В 1991-1993 работал в структурах Правительства Москвы, в 1994-1995 – руководитель сектора Аналитического центра Аппарата Государственной Думы Федерального Собрания Российской Федерации, в 1996-2003 заместитель Управляющего делами, руководитель аппарата Комиссии по естественным монополиям Аппарата Совета Федерации Федерального Собрания Российской Федерации. Действительный государственный советник Российской Федерации 3-го класса.
С 2003 года – старший вице-президент Альфа-банка, руководитель департамента по взаимодействию с органами государственной власти. Член Комиссии Российского союза промышленников и предпринимателей по банкам и банковской деятельности. Лауреат премии Лучший менеджер России 2010 года.
– Знаете, во многих кабинетах банкиров висят карты России. Но только у вас я увидел карту России – но, времен Алексея Михайловича. Поэтому давайте поговорим о географии с историей. Где, на ваш взгляд, сегодня находится российский банкинг? Я имею в виду – на уровне тектоники экономических процессов. И куда поплыла банковская Гондвана после кризиса? Потому что поплыть она явно все-таки поплыла – это безусловно…
– Это настолько обширная тема… Если понимать под банкингом банковское дело, банковский бизнес и если отставить пока в сторону вопросы российской банковской политики, то куда более принципиальными сдвигами выглядят завоевывающие банкинг новые технологии.

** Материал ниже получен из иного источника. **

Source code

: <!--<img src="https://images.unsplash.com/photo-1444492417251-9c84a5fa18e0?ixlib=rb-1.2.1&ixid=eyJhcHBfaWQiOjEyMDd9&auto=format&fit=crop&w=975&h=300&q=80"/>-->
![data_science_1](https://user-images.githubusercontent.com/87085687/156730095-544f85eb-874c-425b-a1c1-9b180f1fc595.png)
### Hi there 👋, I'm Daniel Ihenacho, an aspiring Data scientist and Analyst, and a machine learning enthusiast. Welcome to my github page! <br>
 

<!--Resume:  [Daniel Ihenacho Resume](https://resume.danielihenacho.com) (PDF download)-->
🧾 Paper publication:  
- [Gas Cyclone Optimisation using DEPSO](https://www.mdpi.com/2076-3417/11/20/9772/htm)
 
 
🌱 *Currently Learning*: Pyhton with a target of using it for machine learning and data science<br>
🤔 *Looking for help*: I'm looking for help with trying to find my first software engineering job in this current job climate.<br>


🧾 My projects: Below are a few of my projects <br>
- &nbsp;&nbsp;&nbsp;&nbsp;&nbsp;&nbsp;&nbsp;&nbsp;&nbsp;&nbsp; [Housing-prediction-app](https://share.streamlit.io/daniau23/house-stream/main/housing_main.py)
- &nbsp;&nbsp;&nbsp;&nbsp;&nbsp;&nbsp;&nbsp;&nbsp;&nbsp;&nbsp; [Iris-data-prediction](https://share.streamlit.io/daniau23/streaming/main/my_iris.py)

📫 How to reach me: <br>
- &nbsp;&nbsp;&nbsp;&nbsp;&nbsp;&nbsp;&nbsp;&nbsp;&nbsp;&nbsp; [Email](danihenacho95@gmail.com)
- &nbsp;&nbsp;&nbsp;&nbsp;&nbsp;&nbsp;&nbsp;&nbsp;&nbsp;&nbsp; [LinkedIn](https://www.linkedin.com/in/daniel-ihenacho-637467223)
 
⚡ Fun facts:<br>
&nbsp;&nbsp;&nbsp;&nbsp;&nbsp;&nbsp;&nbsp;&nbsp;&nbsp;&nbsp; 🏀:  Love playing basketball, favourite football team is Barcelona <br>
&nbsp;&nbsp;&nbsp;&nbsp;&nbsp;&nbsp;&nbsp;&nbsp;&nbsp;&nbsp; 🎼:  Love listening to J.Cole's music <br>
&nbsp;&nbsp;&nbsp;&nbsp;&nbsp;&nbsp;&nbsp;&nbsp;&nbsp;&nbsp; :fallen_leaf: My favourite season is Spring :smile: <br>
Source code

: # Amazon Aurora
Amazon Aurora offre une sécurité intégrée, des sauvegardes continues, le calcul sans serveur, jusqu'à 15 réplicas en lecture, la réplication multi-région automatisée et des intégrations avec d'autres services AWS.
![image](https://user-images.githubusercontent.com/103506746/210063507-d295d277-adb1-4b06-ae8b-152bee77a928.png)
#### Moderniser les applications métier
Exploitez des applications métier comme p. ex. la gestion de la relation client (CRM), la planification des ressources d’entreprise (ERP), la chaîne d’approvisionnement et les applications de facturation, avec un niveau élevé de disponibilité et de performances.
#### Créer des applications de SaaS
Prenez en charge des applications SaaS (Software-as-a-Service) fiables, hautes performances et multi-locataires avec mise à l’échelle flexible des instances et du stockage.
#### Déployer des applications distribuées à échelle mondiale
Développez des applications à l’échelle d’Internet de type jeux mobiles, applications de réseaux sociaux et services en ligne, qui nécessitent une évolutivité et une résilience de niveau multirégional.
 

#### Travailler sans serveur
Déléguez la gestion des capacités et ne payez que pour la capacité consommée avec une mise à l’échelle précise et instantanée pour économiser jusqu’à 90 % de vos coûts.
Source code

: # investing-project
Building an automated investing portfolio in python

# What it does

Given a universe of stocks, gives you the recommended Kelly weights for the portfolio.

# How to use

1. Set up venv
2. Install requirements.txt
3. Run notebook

По сути, мы с вами являемся свидетелями того, как прежний банкинг в классическом его понимании уходит в прошлое. Приходит поколение, для которого Интернет, компьютер, мобильная связь – совершенно естественное состояние жизни. Именно это поколение становится основными потребителями банковских услуг. Сфера виртуальных финансов будет расти постоянно. Электронные деньги находятся сегодня на самом старте своего взлета. И вот именно это и составляет основной тренд развития банкинга и экономики в целом. Кому-то все это еще может показаться второстепенным вопросом или модным гаджетом, но на самом деле – это именно, как вы сказали, тектонический сдвиг.
– А если говорить о «политэкономической» стороне? Всегда повторялся тезис: банкинг – кровеносная система экономики. При этом как раз в России кровеносной системой банкинг никогда по-настоящему не был, у нас экономический организм – все больше под «сырьево-бюджетной» капельницей.
– До какой-то степени был, без банков экономика существовать просто не может. Банкинг – это некий инструмент, с помощью которого участники экономического процесса могут осуществлять свое взаимодействие. И только последние лет пять банкинг стал более-менее всерьез рассматриваться не только как «средство связи», но и как «роскошь кредитования». Однако наступил кризис, и функция кредитования заметно «подсела», ныне с трудом восстанавливает свои позиции. То есть произошел шаг назад. Однако по-прежнему абсолютно очевидно, что без банковской системы вообще нет современной экономики.
– Это понятно, но это все же скорее «хотелка», чем факт.
– Ну почему «хотелка»? Если бизнес, хоть сколько-нибудь значимый, нацелен на развитие, или продажу, или интеграцию в какие-то мировые рынки, – он начинает видеть в банке не только «операциониста» по своему счету. Вообще, надо отметить одно: вовлеченность бизнеса в банковские отношения прямо пропорциональна его открытости и прозрачности. Банкинг так устроен, что востребует прозрачность, ясность бизнеса. Может быть, именно поэтому многие процессы шли у нас с таким скрипом (улыбается).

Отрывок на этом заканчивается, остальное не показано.